:: Task prompt ::
All of the data below should be written out exactly.

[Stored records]
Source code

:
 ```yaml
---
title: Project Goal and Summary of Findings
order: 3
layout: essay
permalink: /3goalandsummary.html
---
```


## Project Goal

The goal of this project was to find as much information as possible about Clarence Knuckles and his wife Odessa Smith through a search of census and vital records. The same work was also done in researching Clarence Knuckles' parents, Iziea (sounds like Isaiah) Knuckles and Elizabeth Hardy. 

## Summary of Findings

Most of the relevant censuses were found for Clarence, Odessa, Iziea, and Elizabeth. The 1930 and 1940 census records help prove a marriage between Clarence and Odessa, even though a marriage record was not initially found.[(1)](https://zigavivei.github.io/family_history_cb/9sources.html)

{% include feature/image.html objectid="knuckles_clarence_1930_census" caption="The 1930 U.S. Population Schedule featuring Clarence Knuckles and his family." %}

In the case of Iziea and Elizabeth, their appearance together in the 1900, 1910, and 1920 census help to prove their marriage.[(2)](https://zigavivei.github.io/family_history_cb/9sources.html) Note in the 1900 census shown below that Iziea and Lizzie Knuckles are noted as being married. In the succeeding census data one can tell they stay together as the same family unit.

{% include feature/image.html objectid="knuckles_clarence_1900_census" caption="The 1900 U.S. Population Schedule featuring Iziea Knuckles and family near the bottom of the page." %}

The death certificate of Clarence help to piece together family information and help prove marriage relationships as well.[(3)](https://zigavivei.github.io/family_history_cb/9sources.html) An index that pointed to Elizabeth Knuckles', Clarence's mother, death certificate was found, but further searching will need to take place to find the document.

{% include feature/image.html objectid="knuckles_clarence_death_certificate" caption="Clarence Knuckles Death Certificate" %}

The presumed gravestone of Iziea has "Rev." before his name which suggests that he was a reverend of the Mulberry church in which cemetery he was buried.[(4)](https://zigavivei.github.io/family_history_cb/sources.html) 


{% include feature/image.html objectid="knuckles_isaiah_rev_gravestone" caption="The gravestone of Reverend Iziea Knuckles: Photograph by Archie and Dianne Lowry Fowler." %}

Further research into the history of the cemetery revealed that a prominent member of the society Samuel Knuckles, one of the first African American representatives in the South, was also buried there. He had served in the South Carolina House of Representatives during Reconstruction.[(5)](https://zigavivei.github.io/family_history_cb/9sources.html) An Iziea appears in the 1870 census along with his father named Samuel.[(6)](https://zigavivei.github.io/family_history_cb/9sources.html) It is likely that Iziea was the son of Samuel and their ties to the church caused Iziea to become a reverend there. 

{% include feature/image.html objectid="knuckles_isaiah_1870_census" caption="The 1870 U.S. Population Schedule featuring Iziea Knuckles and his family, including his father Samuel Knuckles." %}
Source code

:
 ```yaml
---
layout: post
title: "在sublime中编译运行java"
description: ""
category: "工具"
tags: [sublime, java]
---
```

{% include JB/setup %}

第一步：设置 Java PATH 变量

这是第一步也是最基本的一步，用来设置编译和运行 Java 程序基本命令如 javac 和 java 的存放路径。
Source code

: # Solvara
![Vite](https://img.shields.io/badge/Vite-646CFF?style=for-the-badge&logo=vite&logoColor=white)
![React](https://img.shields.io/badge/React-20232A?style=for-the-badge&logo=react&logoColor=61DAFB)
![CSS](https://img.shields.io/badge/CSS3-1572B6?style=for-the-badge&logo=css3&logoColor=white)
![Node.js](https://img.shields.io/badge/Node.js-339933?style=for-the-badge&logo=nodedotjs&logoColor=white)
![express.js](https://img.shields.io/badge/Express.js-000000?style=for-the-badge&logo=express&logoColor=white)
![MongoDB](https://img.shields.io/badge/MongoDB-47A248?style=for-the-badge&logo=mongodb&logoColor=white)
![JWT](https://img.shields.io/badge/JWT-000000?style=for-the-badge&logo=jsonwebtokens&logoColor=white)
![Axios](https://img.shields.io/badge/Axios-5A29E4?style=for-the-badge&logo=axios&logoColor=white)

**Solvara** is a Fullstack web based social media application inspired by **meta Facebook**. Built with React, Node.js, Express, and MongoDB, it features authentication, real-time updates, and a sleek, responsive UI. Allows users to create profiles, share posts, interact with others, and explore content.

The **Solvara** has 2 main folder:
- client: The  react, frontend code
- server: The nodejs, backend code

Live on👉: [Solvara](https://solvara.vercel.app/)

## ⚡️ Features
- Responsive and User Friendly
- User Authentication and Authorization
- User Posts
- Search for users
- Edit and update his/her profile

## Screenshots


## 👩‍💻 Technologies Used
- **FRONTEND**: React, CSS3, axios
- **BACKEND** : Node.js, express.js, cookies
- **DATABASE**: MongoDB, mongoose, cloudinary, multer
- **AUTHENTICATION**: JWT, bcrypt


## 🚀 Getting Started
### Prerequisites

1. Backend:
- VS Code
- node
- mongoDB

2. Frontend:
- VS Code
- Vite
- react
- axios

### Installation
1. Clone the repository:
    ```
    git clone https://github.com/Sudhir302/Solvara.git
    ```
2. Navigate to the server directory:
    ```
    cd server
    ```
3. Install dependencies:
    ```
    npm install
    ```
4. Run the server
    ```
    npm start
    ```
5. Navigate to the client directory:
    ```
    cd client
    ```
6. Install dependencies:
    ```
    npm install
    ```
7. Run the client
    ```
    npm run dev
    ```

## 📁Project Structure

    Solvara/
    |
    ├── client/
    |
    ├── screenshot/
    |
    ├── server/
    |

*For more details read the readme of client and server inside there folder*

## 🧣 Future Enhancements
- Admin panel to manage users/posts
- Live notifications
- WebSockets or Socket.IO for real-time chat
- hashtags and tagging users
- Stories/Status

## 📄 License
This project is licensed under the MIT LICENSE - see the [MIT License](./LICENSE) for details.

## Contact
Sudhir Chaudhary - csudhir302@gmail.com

:: Solution to this task ::
Source code

:
 ```yaml
---
title: Project Goal and Summary of Findings
order: 3
layout: essay
permalink: /3goalandsummary.html
---
```


## Project Goal

The goal of this project was to find as much information as possible about Clarence Knuckles and his wife Odessa Smith through a search of census and vital records. The same work was also done in researching Clarence Knuckles' parents, Iziea (sounds like Isaiah) Knuckles and Elizabeth Hardy. 

## Summary of Findings

Most of the relevant censuses were found for Clarence, Odessa, Iziea, and Elizabeth. The 1930 and 1940 census records help prove a marriage between Clarence and Odessa, even though a marriage record was not initially found.[(1)](https://zigavivei.github.io/family_history_cb/9sources.html)

{% include feature/image.html objectid="knuckles_clarence_1930_census" caption="The 1930 U.S. Population Schedule featuring Clarence Knuckles and his family." %}

In the case of Iziea and Elizabeth, their appearance together in the 1900, 1910, and 1920 census help to prove their marriage.[(2)](https://zigavivei.github.io/family_history_cb/9sources.html) Note in the 1900 census shown below that Iziea and Lizzie Knuckles are noted as being married. In the succeeding census data one can tell they stay together as the same family unit.

{% include feature/image.html objectid="knuckles_clarence_1900_census" caption="The 1900 U.S. Population Schedule featuring Iziea Knuckles and family near the bottom of the page." %}

The death certificate of Clarence help to piece together family information and help prove marriage relationships as well.[(3)](https://zigavivei.github.io/family_history_cb/9sources.html) An index that pointed to Elizabeth Knuckles', Clarence's mother, death certificate was found, but further searching will need to take place to find the document.

{% include feature/image.html objectid="knuckles_clarence_death_certificate" caption="Clarence Knuckles Death Certificate" %}

The presumed gravestone of Iziea has "Rev." before his name which suggests that he was a reverend of the Mulberry church in which cemetery he was buried.[(4)](https://zigavivei.github.io/family_history_cb/sources.html) 


{% include feature/image.html objectid="knuckles_isaiah_rev_gravestone" caption="The gravestone of Reverend Iziea Knuckles: Photograph by Archie and Dianne Lowry Fowler." %}

Further research into the history of the cemetery revealed that a prominent member of the society Samuel Knuckles, one of the first African American representatives in the South, was also buried there. He had served in the South Carolina House of Representatives during Reconstruction.[(5)](https://zigavivei.github.io/family_history_cb/9sources.html) An Iziea appears in the 1870 census along with his father named Samuel.[(6)](https://zigavivei.github.io/family_history_cb/9sources.html) It is likely that Iziea was the son of Samuel and their ties to the church caused Iziea to become a reverend there. 

{% include feature/image.html objectid="knuckles_isaiah_1870_census" caption="The 1870 U.S. Population Schedule featuring Iziea Knuckles and his family, including his father Samuel Knuckles." %}
Source code

:
 ```yaml
---
layout: post
title: "在sublime中编译运行java"
description: ""
category: "工具"
tags: [sublime, java]
---
```

{% include JB/setup %}

第一步：设置 Java PATH 变量

这是第一步也是最基本的一步，用来设置编译和运行 Java 程序基本命令如 javac 和 java 的存放路径。
Source code

: # Solvara
![Vite](https://img.shields.io/badge/Vite-646CFF?style=for-the-badge&logo=vite&logoColor=white)
![React](https://img.shields.io/badge/React-20232A?style=for-the-badge&logo=react&logoColor=61DAFB)
![CSS](https://img.shields.io/badge/CSS3-1572B6?style=for-the-badge&logo=css3&logoColor=white)
![Node.js](https://img.shields.io/badge/Node.js-339933?style=for-the-badge&logo=nodedotjs&logoColor=white)
![express.js](https://img.shields.io/badge/Express.js-000000?style=for-the-badge&logo=express&logoColor=white)
![MongoDB](https://img.shields.io/badge/MongoDB-47A248?style=for-the-badge&logo=mongodb&logoColor=white)
![JWT](https://img.shields.io/badge/JWT-000000?style=for-the-badge&logo=jsonwebtokens&logoColor=white)
![Axios](https://img.shields.io/badge/Axios-5A29E4?style=for-the-badge&logo=axios&logoColor=white)

**Solvara** is a Fullstack web based social media application inspired by **meta Facebook**. Built with React, Node.js, Express, and MongoDB, it features authentication, real-time updates, and a sleek, responsive UI. Allows users to create profiles, share posts, interact with others, and explore content.

The **Solvara** has 2 main folder:
- client: The  react, frontend code
- server: The nodejs, backend code

Live on👉: [Solvara](https://solvara.vercel.app/)

## ⚡️ Features
- Responsive and User Friendly
- User Authentication and Authorization
- User Posts
- Search for users
- Edit and update his/her profile

## Screenshots


## 👩‍💻 Technologies Used
- **FRONTEND**: React, CSS3, axios
- **BACKEND** : Node.js, express.js, cookies
- **DATABASE**: MongoDB, mongoose, cloudinary, multer
- **AUTHENTICATION**: JWT, bcrypt


## 🚀 Getting Started
### Prerequisites

1. Backend:
- VS Code
- node
- mongoDB

2. Frontend:
- VS Code
- Vite
- react
- axios

### Installation
1. Clone the repository:
    ```
    git clone https://github.com/Sudhir302/Solvara.git
    ```
2. Navigate to the server directory:
    ```
    cd server
    ```
3. Install dependencies:
    ```
    npm install
    ```
4. Run the server
    ```
    npm start
    ```
5. Navigate to the client directory:
    ```
    cd client
    ```
6. Install dependencies:
    ```
    npm install
    ```
7. Run the client
    ```
    npm run dev
    ```

## 📁Project Structure

    Solvara/
    |
    ├── client/
    |
    ├── screenshot/
    |
    ├── server/
    |

*For more details read the readme of client and server inside there folder*

## 🧣 Future Enhancements
- Admin panel to manage users/posts
- Live notifications
- WebSockets or Socket.IO for real-time chat
- hashtags and tagging users
- Stories/Status

## 📄 License
This project is licensed under the MIT LICENSE - see the [MIT License](./LICENSE) for details.

## Contact
Sudhir Chaudhary - csudhir302@gmail.com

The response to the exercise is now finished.